As I argued last week, political order remains elusive. We have had rhetorical declarations about how it is impossible to take Uganda back to its bloody past or how no one can play around with the country’s security and stability. The truth is, Uganda’s current political status quo could disintegrate quickly and unexpectedly.
The foundation on which today’s political system and socioeconomic superstructure sit is at best shaky, at worst treacherous. In the previous, somewhat theoretical, discussion of the foundations of political order, I alluded to the centrality of sequencing and timing – it matters what comes first, when it happens, in thinking about the different pillars that buttress a stable and enduring political order.
A strong state, a robust rule of law system, and credible institutions of accountability are the core components of political order.
Different countries weaved these three together and arrived at an equilibrium with varying sequences and temporalities.
Arguably, countries have done better when they start with a strong state, then follow that with developing elaborate rule of law mechanisms that define property rights, promote commerce, and make possible adjudication of disputes, after which they embrace institutions of accountability – for example, the democracy format.
For poor countries struggling with countless intractable problems, it is not a strong state or rule of law or accountability institutions that need to come first, rather it is the forging of a nation as a political community that must form the nucleus. It is a crucial foundation.This is where the current rulership has spectacularly failed – the failure to produce a deep sense of national identity and integration that makes possible a shared aspiration and common belonging.
In a country as socially fragile as Uganda, without durable political integration, social conflict and devastating violence remain on the cards, likely triggered at any time. Without horizontal comradeship and shared solidarity, inter and intra-ethnic animosities remain latent and potentially explosive.
Ethnic political mobilisation is the default modus operandi. The ethnic other is a convenient enemy. As a colonial creation and political contraption, this has been Uganda’s political history, and the current rulers had the perfect setting and set of circumstances in 1986 to embark on engineering a true political community – a nation.
Nation-building is a protracted process, often characterised by strides and setbacks. It can entail blood and iron, bargains, and compromises. In the case of the National Resistance Army that brought Mr Museveni to power, there was the loss of innumerable human life in the name of a national cause. Yet, four decades later, it is difficult to point to what the NRA and the National Resistance Movement government have done that is reassuring about nation-building for the long term.
Today, many Baganda are more likely to extend unqualified allegiance, reverence, and appreciation to the King of Buganda than to the Constitution and government of Uganda. The Bakonjo might be ready to pick arms on behalf of the Obusinga bwa Rwenzururu (despite its newness and somewhat artificiality) against the Ugandan national army.

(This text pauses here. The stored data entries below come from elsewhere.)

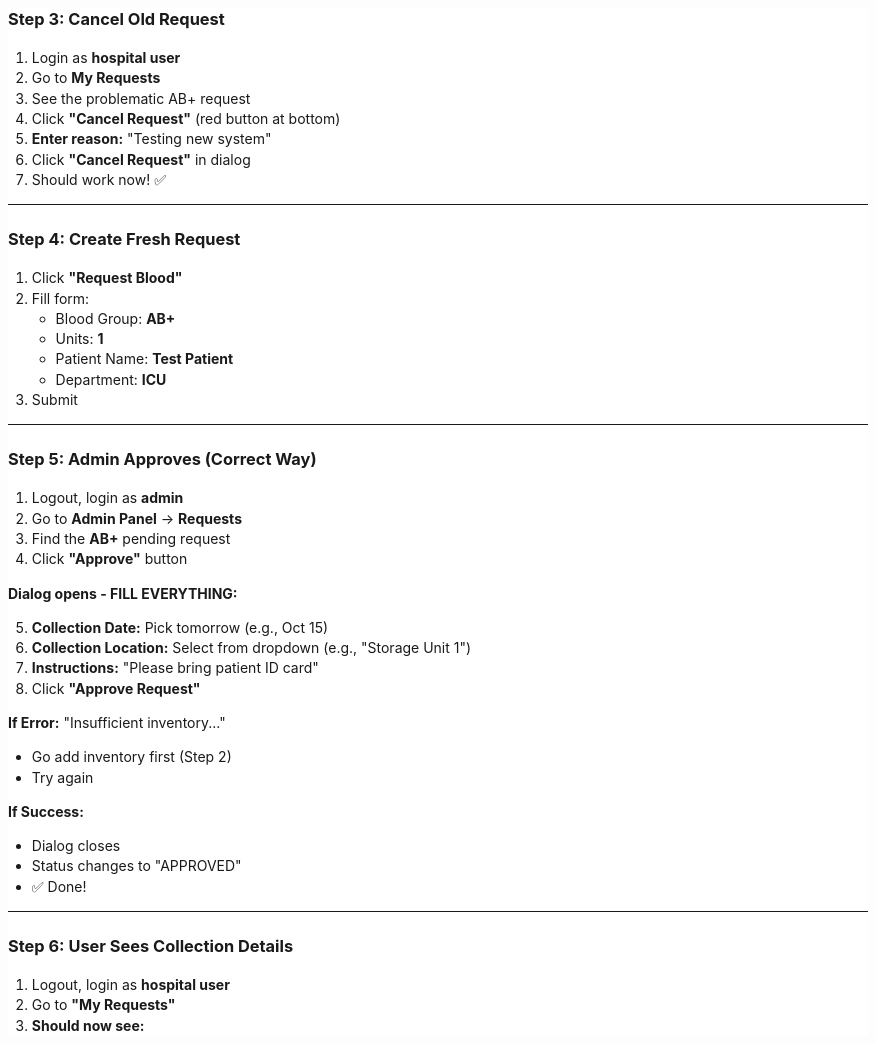 
### **Step 3: Cancel Old Request**

1. Login as **hospital user**
2. Go to **My Requests**
3. See the problematic AB+ request
4. Click **"Cancel Request"** (red button at bottom)
5. **Enter reason:** "Testing new system"
6. Click **"Cancel Request"** in dialog
7. Should work now! ✅

---

### **Step 4: Create Fresh Request**

1. Click **"Request Blood"**
2. Fill form:
   - Blood Group: **AB+**
   - Units: **1**
   - Patient Name: **Test Patient**
   - Department: **ICU**
3. Submit

---

### **Step 5: Admin Approves (Correct Way)**

1. Logout, login as **admin**
2. Go to **Admin Panel** → **Requests**
3. Find the **AB+** pending request
4. Click **"Approve"** button

**Dialog opens - FILL EVERYTHING:**

5. **Collection Date:** Pick tomorrow (e.g., Oct 15)
6. **Collection Location:** Select from dropdown (e.g., "Storage Unit 1")
7. **Instructions:** "Please bring patient ID card"
8. Click **"Approve Request"**

**If Error:** "Insufficient inventory..."
- Go add inventory first (Step 2)
- Try again

**If Success:**
- Dialog closes
- Status changes to "APPROVED"
- ✅ Done!

---

### **Step 6: User Sees Collection Details**

1. Logout, login as **hospital user**
2. Go to **"My Requests"**
3. **Should now see:**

As the social cleavages and conflicts in Uganda have been on display long enough, one would have expected the current rulers to know better that there are no easy shortcuts around the Uganda question – the national question. Tanzania next door offers instructive lessons in what it means for a people to have an unbreakable bond of national common belonging.
It is no coincidence that in a region defined by large-scale violence and devastating conflicts, Tanzania has held steady and stable. It is about the nation-ness. With this in place, other pillars of political order gradually come on board however long it may take.
Tanzania is on a viable path. It is impossible to tell the future, but one can bet on Tanzania to forge forward in developing the different pillars of political order building on the foundation of the nation. In the aftermath of the 1994 tragedy in Rwanda, President Paul Kagame and his ruling political organisation have pursued an ambitious national engineering project to reimagine and create a Rwanda nation. It is an experiment laden with complications, contradictions, and controversies, but they have earnestly tried it and achieved some commendable results.With a national spirit and the question of national belonging settled, it is possible to pursue processes of building efficient state systems, the rule of law, and institutions of accountability.
The national foundation is also necessary for pursuing socioeconomic transformation as recently witnessed in a range of Asian nations whose development agendas had the invaluable fuel of national pride and shared identity.It is in this regard that I turn to my past emphasis on Project Uganda. Until we get the ‘Uganda-nation’ to work or be made to work, nothing else will, long term.
The law, the judiciary, the state, bureaucracy, democracy et al, shall all remain alien or at best mere bland simulacrum.